(Extracted data entries)
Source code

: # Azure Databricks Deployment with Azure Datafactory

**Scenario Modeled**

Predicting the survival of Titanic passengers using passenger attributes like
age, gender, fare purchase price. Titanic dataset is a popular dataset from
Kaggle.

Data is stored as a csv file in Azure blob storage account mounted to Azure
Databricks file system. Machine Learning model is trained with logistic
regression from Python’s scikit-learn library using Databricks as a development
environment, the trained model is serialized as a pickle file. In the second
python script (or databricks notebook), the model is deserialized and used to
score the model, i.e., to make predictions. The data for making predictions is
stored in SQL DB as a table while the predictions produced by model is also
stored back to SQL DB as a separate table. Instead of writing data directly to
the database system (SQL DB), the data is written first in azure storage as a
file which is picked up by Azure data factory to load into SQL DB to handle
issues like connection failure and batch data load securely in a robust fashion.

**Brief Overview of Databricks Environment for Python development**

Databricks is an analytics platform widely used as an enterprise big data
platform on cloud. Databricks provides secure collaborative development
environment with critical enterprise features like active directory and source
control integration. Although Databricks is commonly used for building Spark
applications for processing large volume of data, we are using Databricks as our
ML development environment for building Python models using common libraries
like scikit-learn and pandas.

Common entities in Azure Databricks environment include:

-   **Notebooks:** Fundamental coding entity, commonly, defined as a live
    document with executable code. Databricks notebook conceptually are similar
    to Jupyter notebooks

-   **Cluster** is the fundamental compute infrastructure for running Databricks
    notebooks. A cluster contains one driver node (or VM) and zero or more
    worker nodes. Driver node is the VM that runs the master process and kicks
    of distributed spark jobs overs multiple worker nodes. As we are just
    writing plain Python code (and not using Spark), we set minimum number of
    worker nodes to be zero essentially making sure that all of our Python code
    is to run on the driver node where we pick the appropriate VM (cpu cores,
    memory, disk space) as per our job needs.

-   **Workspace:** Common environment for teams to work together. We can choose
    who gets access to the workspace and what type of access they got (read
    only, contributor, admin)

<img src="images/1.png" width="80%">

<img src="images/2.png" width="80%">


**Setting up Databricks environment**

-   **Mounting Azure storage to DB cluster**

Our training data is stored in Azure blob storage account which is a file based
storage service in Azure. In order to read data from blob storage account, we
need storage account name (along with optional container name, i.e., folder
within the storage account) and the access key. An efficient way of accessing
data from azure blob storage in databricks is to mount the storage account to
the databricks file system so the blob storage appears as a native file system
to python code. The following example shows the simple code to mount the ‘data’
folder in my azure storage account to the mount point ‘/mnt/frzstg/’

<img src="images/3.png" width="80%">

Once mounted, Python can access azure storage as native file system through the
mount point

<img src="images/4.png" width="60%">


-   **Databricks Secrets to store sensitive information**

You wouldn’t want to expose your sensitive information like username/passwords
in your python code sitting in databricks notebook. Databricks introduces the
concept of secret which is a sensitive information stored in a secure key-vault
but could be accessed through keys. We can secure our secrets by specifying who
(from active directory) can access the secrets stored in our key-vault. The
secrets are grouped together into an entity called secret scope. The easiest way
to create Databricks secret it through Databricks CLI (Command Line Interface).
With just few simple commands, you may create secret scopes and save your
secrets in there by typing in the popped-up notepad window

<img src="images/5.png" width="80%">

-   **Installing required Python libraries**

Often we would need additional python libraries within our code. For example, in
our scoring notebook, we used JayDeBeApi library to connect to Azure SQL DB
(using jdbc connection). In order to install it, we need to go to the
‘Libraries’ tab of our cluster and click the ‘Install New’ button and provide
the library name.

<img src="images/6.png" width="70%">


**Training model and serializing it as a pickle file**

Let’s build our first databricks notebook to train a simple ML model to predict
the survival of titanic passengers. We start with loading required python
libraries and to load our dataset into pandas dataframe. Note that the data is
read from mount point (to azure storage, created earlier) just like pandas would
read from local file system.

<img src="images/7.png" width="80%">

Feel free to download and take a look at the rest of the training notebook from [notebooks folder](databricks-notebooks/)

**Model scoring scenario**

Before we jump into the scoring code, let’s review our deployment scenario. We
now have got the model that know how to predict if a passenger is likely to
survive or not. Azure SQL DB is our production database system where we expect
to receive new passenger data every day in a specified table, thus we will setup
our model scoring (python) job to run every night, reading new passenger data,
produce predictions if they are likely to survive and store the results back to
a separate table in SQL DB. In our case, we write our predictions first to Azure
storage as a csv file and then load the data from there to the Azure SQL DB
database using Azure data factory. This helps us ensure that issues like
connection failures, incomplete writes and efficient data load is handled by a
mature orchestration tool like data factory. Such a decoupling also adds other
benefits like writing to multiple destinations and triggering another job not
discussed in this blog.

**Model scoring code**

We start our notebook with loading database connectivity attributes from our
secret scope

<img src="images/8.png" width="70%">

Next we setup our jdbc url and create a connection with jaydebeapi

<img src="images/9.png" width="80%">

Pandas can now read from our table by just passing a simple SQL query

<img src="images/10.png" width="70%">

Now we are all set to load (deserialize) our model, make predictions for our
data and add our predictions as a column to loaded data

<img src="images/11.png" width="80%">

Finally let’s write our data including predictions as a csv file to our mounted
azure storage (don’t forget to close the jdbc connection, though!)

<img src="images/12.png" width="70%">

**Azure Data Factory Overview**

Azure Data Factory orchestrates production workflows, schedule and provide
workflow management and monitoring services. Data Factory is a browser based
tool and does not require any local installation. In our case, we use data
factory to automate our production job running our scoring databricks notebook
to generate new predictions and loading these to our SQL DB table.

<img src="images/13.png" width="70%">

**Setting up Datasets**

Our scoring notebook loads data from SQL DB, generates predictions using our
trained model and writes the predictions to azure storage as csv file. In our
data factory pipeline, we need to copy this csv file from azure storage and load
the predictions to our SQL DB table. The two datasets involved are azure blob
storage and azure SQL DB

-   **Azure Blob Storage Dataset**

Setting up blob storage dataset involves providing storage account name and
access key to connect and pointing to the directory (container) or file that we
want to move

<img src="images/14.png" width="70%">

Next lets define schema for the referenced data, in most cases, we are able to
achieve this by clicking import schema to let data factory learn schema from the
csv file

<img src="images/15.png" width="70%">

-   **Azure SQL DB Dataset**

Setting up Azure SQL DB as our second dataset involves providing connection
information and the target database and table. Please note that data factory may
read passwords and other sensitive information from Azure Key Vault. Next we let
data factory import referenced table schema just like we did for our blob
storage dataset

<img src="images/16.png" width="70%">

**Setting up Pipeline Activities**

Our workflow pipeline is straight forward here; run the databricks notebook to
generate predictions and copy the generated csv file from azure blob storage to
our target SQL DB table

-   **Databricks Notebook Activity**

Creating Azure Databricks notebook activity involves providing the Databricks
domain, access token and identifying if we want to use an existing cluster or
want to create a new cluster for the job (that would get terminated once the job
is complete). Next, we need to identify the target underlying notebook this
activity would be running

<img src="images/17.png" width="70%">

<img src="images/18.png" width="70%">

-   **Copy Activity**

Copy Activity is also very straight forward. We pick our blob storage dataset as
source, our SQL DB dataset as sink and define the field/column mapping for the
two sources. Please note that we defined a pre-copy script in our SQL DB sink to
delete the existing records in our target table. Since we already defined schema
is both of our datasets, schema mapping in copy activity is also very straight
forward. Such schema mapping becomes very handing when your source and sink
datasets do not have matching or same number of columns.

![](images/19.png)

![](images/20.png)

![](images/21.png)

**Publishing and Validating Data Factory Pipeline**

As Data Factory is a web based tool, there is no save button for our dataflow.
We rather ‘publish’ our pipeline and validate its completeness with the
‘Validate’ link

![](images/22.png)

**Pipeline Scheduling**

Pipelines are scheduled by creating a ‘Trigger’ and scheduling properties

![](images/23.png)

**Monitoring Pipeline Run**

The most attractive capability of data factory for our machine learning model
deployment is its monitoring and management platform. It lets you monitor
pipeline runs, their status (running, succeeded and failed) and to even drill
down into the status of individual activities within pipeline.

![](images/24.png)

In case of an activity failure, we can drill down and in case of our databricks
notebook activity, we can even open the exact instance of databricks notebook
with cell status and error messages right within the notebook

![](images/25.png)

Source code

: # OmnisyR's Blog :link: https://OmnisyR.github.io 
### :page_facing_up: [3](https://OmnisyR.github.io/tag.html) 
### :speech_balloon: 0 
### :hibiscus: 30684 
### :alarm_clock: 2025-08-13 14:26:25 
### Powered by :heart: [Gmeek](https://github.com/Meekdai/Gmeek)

→ What is required:
Please return only the lines above, starting at the line that has "age, gender, fare" and ending at the line that has "file which is", keeping both and leaving each one unchanged.

→ Answer below:
age, gender, fare purchase price. Titanic dataset is a popular dataset from
Kaggle.

Data is stored as a csv file in Azure blob storage account mounted to Azure
Databricks file system. Machine Learning model is trained with logistic
regression from Python’s scikit-learn library using Databricks as a development
environment, the trained model is serialized as a pickle file. In the second
python script (or databricks notebook), the model is deserialized and used to
score the model, i.e., to make predictions. The data for making predictions is
stored in SQL DB as a table while the predictions produced by model is also
stored back to SQL DB as a separate table. Instead of writing data directly to
the database system (SQL DB), the data is written first in azure storage as a
file which is picked up by Azure data factory to load into SQL DB to handle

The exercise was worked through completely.